Transcribe every line of the records verbatim.

─── RECORDS FOR THE EXERCISE

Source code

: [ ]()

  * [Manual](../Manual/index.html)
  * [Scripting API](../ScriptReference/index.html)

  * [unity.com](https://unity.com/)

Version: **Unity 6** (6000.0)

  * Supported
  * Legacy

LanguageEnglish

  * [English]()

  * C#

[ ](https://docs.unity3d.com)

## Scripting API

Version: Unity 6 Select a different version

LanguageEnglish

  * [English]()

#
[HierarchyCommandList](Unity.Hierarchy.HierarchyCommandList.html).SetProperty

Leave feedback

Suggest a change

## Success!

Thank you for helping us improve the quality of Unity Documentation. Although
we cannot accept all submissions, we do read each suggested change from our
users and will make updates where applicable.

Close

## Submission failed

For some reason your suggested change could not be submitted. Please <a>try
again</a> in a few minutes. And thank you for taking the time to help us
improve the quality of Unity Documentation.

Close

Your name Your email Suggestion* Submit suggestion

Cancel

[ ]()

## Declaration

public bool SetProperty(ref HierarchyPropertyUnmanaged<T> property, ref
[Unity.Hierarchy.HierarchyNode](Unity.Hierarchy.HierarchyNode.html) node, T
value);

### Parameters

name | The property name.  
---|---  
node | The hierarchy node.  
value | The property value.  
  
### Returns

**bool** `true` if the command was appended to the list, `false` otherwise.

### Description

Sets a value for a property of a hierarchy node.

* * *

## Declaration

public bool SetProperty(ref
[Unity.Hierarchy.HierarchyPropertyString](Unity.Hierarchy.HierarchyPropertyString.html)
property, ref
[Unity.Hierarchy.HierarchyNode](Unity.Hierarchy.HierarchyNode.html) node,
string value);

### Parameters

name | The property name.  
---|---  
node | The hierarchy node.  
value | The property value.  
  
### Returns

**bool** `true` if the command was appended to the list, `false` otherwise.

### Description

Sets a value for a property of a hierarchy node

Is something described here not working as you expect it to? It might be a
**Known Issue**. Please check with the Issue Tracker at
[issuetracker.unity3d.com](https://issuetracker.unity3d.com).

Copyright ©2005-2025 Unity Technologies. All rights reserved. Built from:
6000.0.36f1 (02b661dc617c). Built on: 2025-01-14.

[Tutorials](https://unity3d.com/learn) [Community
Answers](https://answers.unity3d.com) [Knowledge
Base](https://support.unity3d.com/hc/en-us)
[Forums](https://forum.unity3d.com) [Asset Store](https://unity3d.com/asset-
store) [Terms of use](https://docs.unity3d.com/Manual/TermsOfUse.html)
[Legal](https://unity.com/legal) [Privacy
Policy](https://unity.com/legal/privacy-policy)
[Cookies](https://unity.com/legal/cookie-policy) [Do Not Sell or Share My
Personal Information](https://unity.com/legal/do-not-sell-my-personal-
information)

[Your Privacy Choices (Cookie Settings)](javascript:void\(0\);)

──────

OUTPUT BELOW —
Source code

: [ ]()

  * [Manual](../Manual/index.html)
  * [Scripting API](../ScriptReference/index.html)

  * [unity.com](https://unity.com/)

Version: **Unity 6** (6000.0)

  * Supported
  * Legacy

LanguageEnglish

  * [English]()

  * C#

[ ](https://docs.unity3d.com)

## Scripting API

Version: Unity 6 Select a different version

LanguageEnglish

  * [English]()

#
[HierarchyCommandList](Unity.Hierarchy.HierarchyCommandList.html).SetProperty

Leave feedback

Suggest a change

## Success!

Thank you for helping us improve the quality of Unity Documentation. Although
we cannot accept all submissions, we do read each suggested change from our
users and will make updates where applicable.

Close

## Submission failed

For some reason your suggested change could not be submitted. Please <a>try
again</a> in a few minutes. And thank you for taking the time to help us
improve the quality of Unity Documentation.

Close

Your name Your email Suggestion* Submit suggestion

Cancel

[ ]()

## Declaration

public bool SetProperty(ref HierarchyPropertyUnmanaged<T> property, ref
[Unity.Hierarchy.HierarchyNode](Unity.Hierarchy.HierarchyNode.html) node, T
value);

### Parameters

name | The property name.  
---|---  
node | The hierarchy node.  
value | The property value.  
  
### Returns

**bool** `true` if the command was appended to the list, `false` otherwise.

### Description

Sets a value for a property of a hierarchy node.

* * *

## Declaration

public bool SetProperty(ref
[Unity.Hierarchy.HierarchyPropertyString](Unity.Hierarchy.HierarchyPropertyString.html)
property, ref
[Unity.Hierarchy.HierarchyNode](Unity.Hierarchy.HierarchyNode.html) node,
string value);

### Parameters

name | The property name.  
---|---  
node | The hierarchy node.  
value | The property value.  
  
### Returns

**bool** `true` if the command was appended to the list, `false` otherwise.

### Description

Sets a value for a property of a hierarchy node

Is something described here not working as you expect it to? It might be a
**Known Issue**. Please check with the Issue Tracker at
[issuetracker.unity3d.com](https://issuetracker.unity3d.com).

Copyright ©2005-2025 Unity Technologies. All rights reserved. Built from:
6000.0.36f1 (02b661dc617c). Built on: 2025-01-14.

[Tutorials](https://unity3d.com/learn) [Community
Answers](https://answers.unity3d.com) [Knowledge
Base](https://support.unity3d.com/hc/en-us)
[Forums](https://forum.unity3d.com) [Asset Store](https://unity3d.com/asset-
store) [Terms of use](https://docs.unity3d.com/Manual/TermsOfUse.html)
[Legal](https://unity.com/legal) [Privacy
Policy](https://unity.com/legal/privacy-policy)
[Cookies](https://unity.com/legal/cookie-policy) [Do Not Sell or Share My
Personal Information](https://unity.com/legal/do-not-sell-my-personal-
information)

[Your Privacy Choices (Cookie Settings)](javascript:void\(0\);)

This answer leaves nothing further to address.